Par Géraldine Monchau
Comment décririez-vous la situation économique du Moyen-Orient par rapport aux autres économies mondiales, à la lumière des récentes baisses de taux et des fluctuations des prix du pétrole ?
Les pays du GCC à hauts revenus comme les Emirats arabes unis et l’Arabie saoudite représentent actuellement 95 % de l’indice S&P Pan Arab. Ils utilisent leur richesse pétrolière pour diversifier leur économie et réduire leur dépendance à l’égard de cette industrie. Dubaï, qui se positionne comme une plaque tournante mondiale du commerce et du tourisme, illustre parfaitement cette réussite.

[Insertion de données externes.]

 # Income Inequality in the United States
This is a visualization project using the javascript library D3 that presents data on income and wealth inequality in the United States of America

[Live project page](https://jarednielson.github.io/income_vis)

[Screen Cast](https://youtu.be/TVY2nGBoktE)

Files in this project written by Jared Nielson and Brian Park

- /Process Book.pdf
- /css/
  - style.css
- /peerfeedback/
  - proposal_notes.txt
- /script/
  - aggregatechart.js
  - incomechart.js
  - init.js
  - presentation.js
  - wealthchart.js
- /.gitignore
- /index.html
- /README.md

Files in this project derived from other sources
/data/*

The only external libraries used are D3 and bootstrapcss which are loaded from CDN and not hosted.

La région est aujourd’hui à l’aube de nouvelles transformations. L’Arabie saoudite, son fer de lance de la région, investit massivement dans des secteurs tels que le transport maritime, la logistique, le divertissement, ainsi que dans des mégaprojets d’infrastructure. Elle dispose pour cela d’importantes réserves fiscales, des actifs étrangers d’une valeur de 467 milliards de dollars, près de la moitié de son PIB) et elle présente par ailleurs un faible ratio dette/PIB de 28 %. Elle dispose donc de la solidité financière nécessaire pour mener à bien ces projets. Le financement peut provenir de sources diverses comme la privatisation d’actifs – l’introduction en bourse d’Aramco a permis de lever 42 milliards de dollars ! -, ou l’augmentation de la dette publique qui reste relativement faible.

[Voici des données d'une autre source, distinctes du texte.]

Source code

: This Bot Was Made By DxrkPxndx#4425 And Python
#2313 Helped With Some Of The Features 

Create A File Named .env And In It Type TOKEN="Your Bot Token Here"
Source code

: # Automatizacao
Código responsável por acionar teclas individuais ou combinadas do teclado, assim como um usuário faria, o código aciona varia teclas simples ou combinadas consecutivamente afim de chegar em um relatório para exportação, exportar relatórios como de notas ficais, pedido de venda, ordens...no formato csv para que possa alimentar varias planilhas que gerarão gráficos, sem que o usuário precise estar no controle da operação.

La plupart des pays du GCC ayant leur monnaie arrimée ou étroitement liée à au dollar ont dû s’aligner sur les politiques monétaires américaines, ce qui s’est traduit par des taux d’intérêt plus élevés en dépit d’une faible inflation. Néanmoins, les secteurs bancaires de l’Arabie saoudite et des Emirats arabes unis ont enregistré une croissance des prêts, de plus de 10 % et 7 %, respectivement.
En ce qui concerne les fluctuations des prix du pétrole, la région s’en est bien sortie en constituant des réserves budgétaires substantielles pendant les périodes où les prix du pétrole étaient élevés. Aux Émirats, le pétrole ne représente plus que 30 % du PIB. Depuis le choc pétrolier de 2014, l’Arabie saoudite comme les EAU ont considérablement réduit les subventions et introduit de nouvelles taxes, pour diversifier davantage leurs sources de revenus et garantir des budgets plus équilibrés.

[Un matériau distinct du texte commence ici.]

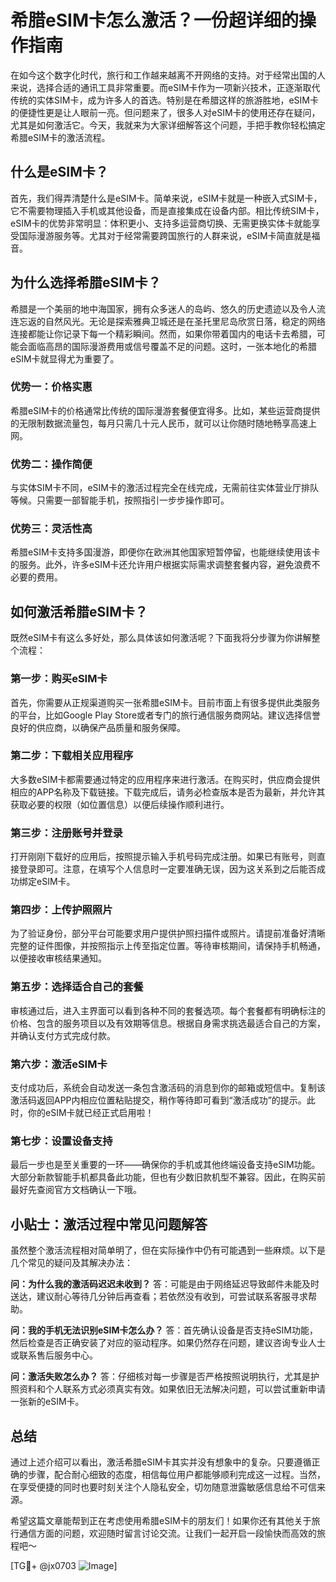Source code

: # 希腊eSIM卡怎么激活？一份超详细的操作指南

在如今这个数字化时代，旅行和工作越来越离不开网络的支持。对于经常出国的人来说，选择合适的通讯工具非常重要。而eSIM卡作为一项新兴技术，正逐渐取代传统的实体SIM卡，成为许多人的首选。特别是在希腊这样的旅游胜地，eSIM卡的便捷性更是让人眼前一亮。但问题来了，很多人对eSIM卡的使用还存在疑问，尤其是如何激活它。今天，我就来为大家详细解答这个问题，手把手教你轻松搞定希腊eSIM卡的激活流程。

## 什么是eSIM卡？

首先，我们得弄清楚什么是eSIM卡。简单来说，eSIM卡就是一种嵌入式SIM卡，它不需要物理插入手机或其他设备，而是直接集成在设备内部。相比传统SIM卡，eSIM卡的优势非常明显：体积更小、支持多运营商切换、无需更换实体卡就能享受国际漫游服务等。尤其对于经常需要跨国旅行的人群来说，eSIM卡简直就是福音。

## 为什么选择希腊eSIM卡？

希腊是一个美丽的地中海国家，拥有众多迷人的岛屿、悠久的历史遗迹以及令人流连忘返的自然风光。无论是探索雅典卫城还是在圣托里尼岛欣赏日落，稳定的网络连接都能让你记录下每一个精彩瞬间。然而，如果你带着国内的电话卡去希腊，可能会面临高昂的国际漫游费用或信号覆盖不足的问题。这时，一张本地化的希腊eSIM卡就显得尤为重要了。

### 优势一：价格实惠
希腊eSIM卡的价格通常比传统的国际漫游套餐便宜得多。比如，某些运营商提供的无限制数据流量包，每月只需几十元人民币，就可以让你随时随地畅享高速上网。

### 优势二：操作简便
与实体SIM卡不同，eSIM卡的激活过程完全在线完成，无需前往实体营业厅排队等候。只需要一部智能手机，按照指引一步步操作即可。

### 优势三：灵活性高
希腊eSIM卡支持多国漫游，即便你在欧洲其他国家短暂停留，也能继续使用该卡的服务。此外，许多eSIM卡还允许用户根据实际需求调整套餐内容，避免浪费不必要的费用。

## 如何激活希腊eSIM卡？

既然eSIM卡有这么多好处，那么具体该如何激活呢？下面我将分步骤为你讲解整个流程：

### 第一步：购买eSIM卡
首先，你需要从正规渠道购买一张希腊eSIM卡。目前市面上有很多提供此类服务的平台，比如Google Play Store或者专门的旅行通信服务商网站。建议选择信誉良好的供应商，以确保产品质量和服务保障。

### 第二步：下载相关应用程序
大多数eSIM卡都需要通过特定的应用程序来进行激活。在购买时，供应商会提供相应的APP名称及下载链接。下载完成后，请务必检查版本是否为最新，并允许其获取必要的权限（如位置信息）以便后续操作顺利进行。

### 第三步：注册账号并登录
打开刚刚下载好的应用后，按照提示输入手机号码完成注册。如果已有账号，则直接登录即可。注意，在填写个人信息时一定要准确无误，因为这关系到之后能否成功绑定eSIM卡。

### 第四步：上传护照照片
为了验证身份，部分平台可能要求用户提供护照扫描件或照片。请提前准备好清晰完整的证件图像，并按照指示上传至指定位置。等待审核期间，请保持手机畅通，以便接收审核结果通知。

### 第五步：选择适合自己的套餐
审核通过后，进入主界面可以看到各种不同的套餐选项。每个套餐都有明确标注的价格、包含的服务项目以及有效期等信息。根据自身需求挑选最适合自己的方案，并确认支付方式完成付款。

### 第六步：激活eSIM卡
支付成功后，系统会自动发送一条包含激活码的消息到你的邮箱或短信中。复制该激活码返回APP内相应位置粘贴提交，稍作等待即可看到“激活成功”的提示。此时，你的eSIM卡就已经正式启用啦！

### 第七步：设置设备支持
最后一步也是至关重要的一环——确保你的手机或其他终端设备支持eSIM功能。大部分新款智能手机都具备此功能，但也有少数旧款机型不兼容。因此，在购买前最好先查阅官方文档确认一下哦。

## 小贴士：激活过程中常见问题解答

虽然整个激活流程相对简单明了，但在实际操作中仍有可能遇到一些麻烦。以下是几个常见的疑问及其解决办法：

**问：为什么我的激活码迟迟未收到？**
答：可能是由于网络延迟导致邮件未能及时送达，建议耐心等待几分钟后再查看；若依然没有收到，可尝试联系客服寻求帮助。

**问：我的手机无法识别eSIM卡怎么办？**
答：首先确认设备是否支持eSIM功能，然后检查是否正确安装了对应的驱动程序。如果仍然存在问题，建议咨询专业人士或联系售后服务中心。

**问：激活失败怎么办？**
答：仔细核对每一步骤是否严格按照说明执行，尤其是护照资料和个人联系方式必须真实有效。如果依旧无法解决问题，可以尝试重新申请一张新的eSIM卡。

## 总结

通过上述介绍可以看出，激活希腊eSIM卡其实并没有想象中的复杂。只要遵循正确的步骤，配合耐心细致的态度，相信每位用户都能够顺利完成这一过程。当然，在享受便捷的同时也要时刻关注个人隐私安全，切勿随意泄露敏感信息给不可信来源。

希望这篇文章能帮到正在考虑使用希腊eSIM卡的朋友们！如果你还有其他关于旅行通信方面的问题，欢迎随时留言讨论交流。让我们一起开启一段愉快而高效的旅程吧～

[TG💪+ @jx0703 ![Image](https://github.com/user-attachments/assets/dbca1d08-cadb-493c-b0ec-ad6f7a83f270)]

Quelles mesures importantes les autorités ont-elles prises pour stimuler l’économie ?
Les Émirats arabes unis, avec leur « Golden Visa » de dix ans pour les professionnels et les investisseurs, ont su attirer de nouveaux talents. Parallèlement, l’Arabie saoudite, via des réformes sociales audacieuses – notamment l’octroi de visas touristiques et l’autorisation de la conduite pour les femmes – s’est créé un plus large réservoir de capital humain.
L’Arabie saoudite a progressé aussi dans les domaines du divertissement, du tourisme intérieur et du développement technique. Autrefois absente de l’indice MSCI Emerging Markets, elle en représente aujourd’hui environ 3,7 % de l’indice, sur les 7% que compte l’ensemble du Moyen-Orient. Il s’en est suivi de solides apports de capitaux, passifs et actifs, sur le marché boursier.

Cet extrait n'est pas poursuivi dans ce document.